ACT test scores dip for D51 students
Following five consecutive years of ACT score improvement in School District 51, the average composite ACT score in the district fell by a tenth of a point year-over-year in 2013.
All Colorado students take the ACT test in April of their junior year in high school. The average ACT composite score for the 1,461 District 51 juniors who took the test this spring was 19.4, down from 19.5 for the juniors of spring 2012, according to the Colorado Department of Education. The district improved its average score in 2013 compared to 2012 in just one ACT test section: reading.
District 51 tied with four other school districts for the 59th-highest average ACT score in 2013 out of 135 Colorado school districts, placing it in the 57th percentile. Only school districts where 16 or more students took the test reported results through the state.
The state average improved from a composite score of 20 last year to a composite score of 20.1 in 2013. State averages for ACT English, math and science tests remained stagnant year-over-year, while reading improved from 19.8 to 20.4.
The break in momentum for local ACT scores was a disappointment for District 51 Chief Academic Officer Bill Larsen.

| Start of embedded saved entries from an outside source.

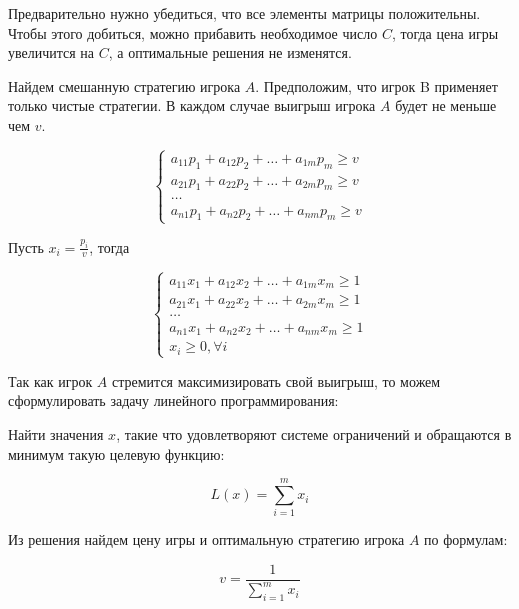 \documentclass[11pt, a4paper]{article}
\begin{document}
    Предварительно нужно убедиться, что все элементы матрицы положительны.
    Чтобы этого добиться, можно прибавить необходимое число $C$, тогда цена игры увеличится на $C$,
    а оптимальные решения не изменятся.

    Найдем смешанную стратегию игрока $A$.
    Предположим, что игрок B применяет только чистые стратегии.
    В каждом случае выигрыш игрока $A$ будет не меньше чем $v$.

    \begin{equation}
        \begin{cases}
            a_{11}p_1 + a_{12}p_2 + \dots + a_{1m}p_m \ge v\\
            a_{21}p_1 + a_{22}p_2 + \dots + a_{2m}p_m \ge v\\
            \dots\\
            a_{n1}p_1 + a_{n2}p_2 + \dots + a_{nm}p_m \ge v
        \end{cases}\label{eq:equation4}
    \end{equation}

    Пусть $x_i = \frac{p_i}{v}$, тогда

    \begin{equation}
        \begin{cases}
            a_{11}x_1 + a_{12}x_2 + \dots + a_{1m}x_m \ge 1\\
            a_{21}x_1 + a_{22}x_2 + \dots + a_{2m}x_m \ge 1\\
            \dots\\
            a_{n1}x_1 + a_{n2}x_2 + \dots + a_{nm}x_m \ge 1\\
            x_i \ge 0, \forall i
        \end{cases}\label{eq:equation5}
    \end{equation}

    Так как игрок $A$ стремится максимизировать свой выигрыш, то можем
    сформулировать задачу линейного программирования:

    Найти значения $x$, такие что удовлетворяют системе ограничений
    и обращаются в минимум такую целевую функцию:

    \begin{equation}
        L(x) = \sum_{i=1}^m x_i\label{eq:equation6}
    \end{equation}

    Из решения найдем цену игры и оптимальную стратегию игрока $A$
    по формулам:

    \begin{equation}
        v = \frac{1}{\sum_{i=1}^m x_i}\label{eq:equation7}
    \end{equation}
\end{document}
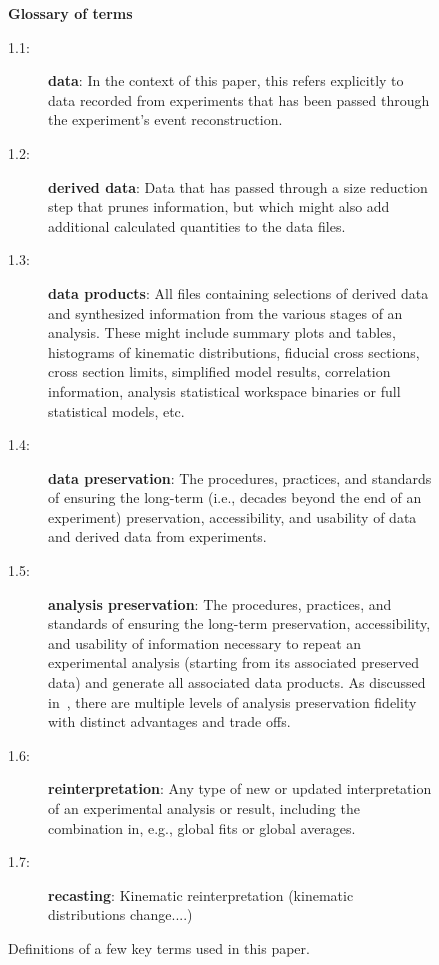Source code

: \documentclass[11pt]{article}
\begin{document}
\begin{figure}[!ht]
\begin{tcolorbox}
\begin{center}
{\large \textbf{Glossary of terms}}
\end{center}
%
\begin{description}
    \item[1.1:] \textbf{\Gls{data}}: In the context of this paper, this refers explicitly to data recorded from experiments that has been passed through the experiment's event reconstruction.
    \item[1.2:] \textbf{\Gls{derived data}}: Data that has passed through a size reduction step that prunes information, but which might also add additional calculated quantities to the data files.
    \item[1.3:] \textbf{\Glspl{data product}}: All files containing selections of derived data and synthesized information from the various stages of an analysis.
These might include summary plots and tables, histograms of kinematic distributions, fiducial cross sections, cross section limits, simplified model results, correlation information, analysis statistical workspace binaries or full statistical models, etc.
    \item[1.4:] \textbf{\Gls{data preservation}}: The procedures, practices, and standards of ensuring the long-term (i.e., decades beyond the end of an experiment) preservation, accessibility, and usability of data and derived data from experiments.
    \item[1.5:] \textbf{\Gls{analysis preservation}}: The procedures, practices, and standards of ensuring the long-term preservation, accessibility, and usability of information necessary to repeat an experimental analysis (starting from its associated preserved data) and generate all associated \glspl{data product}.
    As discussed in~, there are multiple levels of analysis preservation fidelity with distinct advantages and trade offs.
    \item[1.6:] \textbf{\Gls{reinterpretation}}: Any type of new or updated interpretation of an experimental analysis or result, including the combination in, e.g., global fits or global averages. 
    \item[1.7:] \textbf{\Gls{recasting}}: Kinematic reinterpretation (kinematic distributions change....) %
\end{description}
\end{tcolorbox}
\caption{Definitions of a few key terms used in this paper.}
\label{fig:glossary}
\end{figure}
\end{document}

“We were hoping to go up a tenth of a point but we went down a tenth of a point,” he said.
Larsen said local high school principals told him more students are participating in Advanced Placement and International Baccalaureate classes. Those students are doing better on the test, he said principals told him, but results are mixed for others, including the 48 percent of District 51 juniors who don’t plan to attend college.
“Right now, it’s not a high-stakes test for about half of our students. That’s tough,” Larsen said.
ACT scores will hold more weight with the implementation next fall of a new state high school diploma endorsement program. The endorsement criteria, recently adopted by the Colorado State Board of Education and Colorado Commission on Higher Education, shows a student is ready for post-high school work or education through a portfolio of completed courses and minimum test scores.
State Board member Marcia Neal of Grand Junction supports the endorsed diploma, which essentially guarantees a student can enroll in the Colorado public university or college of his or her choice after high school graduation. Neal predicts the endorsement will get more students to take standardized tests and the ACT seriously.
“We need to ask more of students. We need to raise the bar and this allows them to do it,” she said.
Larsen said the district hopes to increase ACT scores by better utilizing an ACT preparation program it purchased in 2012-13. He added 35 percent of college readiness standards students are tested on with ACT are not covered by the end of 11th grade in Colorado content standards, but he didn’t see that as a reason for the district’s scores. “All kids in the state of Colorado are taking the same test we are so if they’re getting 20 or more, we wonder what’s happening,” Larsen said.
Among 135 Colorado school districts that were large enough to report ACT scores, Gilpin County Re-1 and Ridgway R-2 had the highest average composite scores in the state, at 24.6 and 24.5, respectively. Estes Park R-3 had the lowest average, 13.7.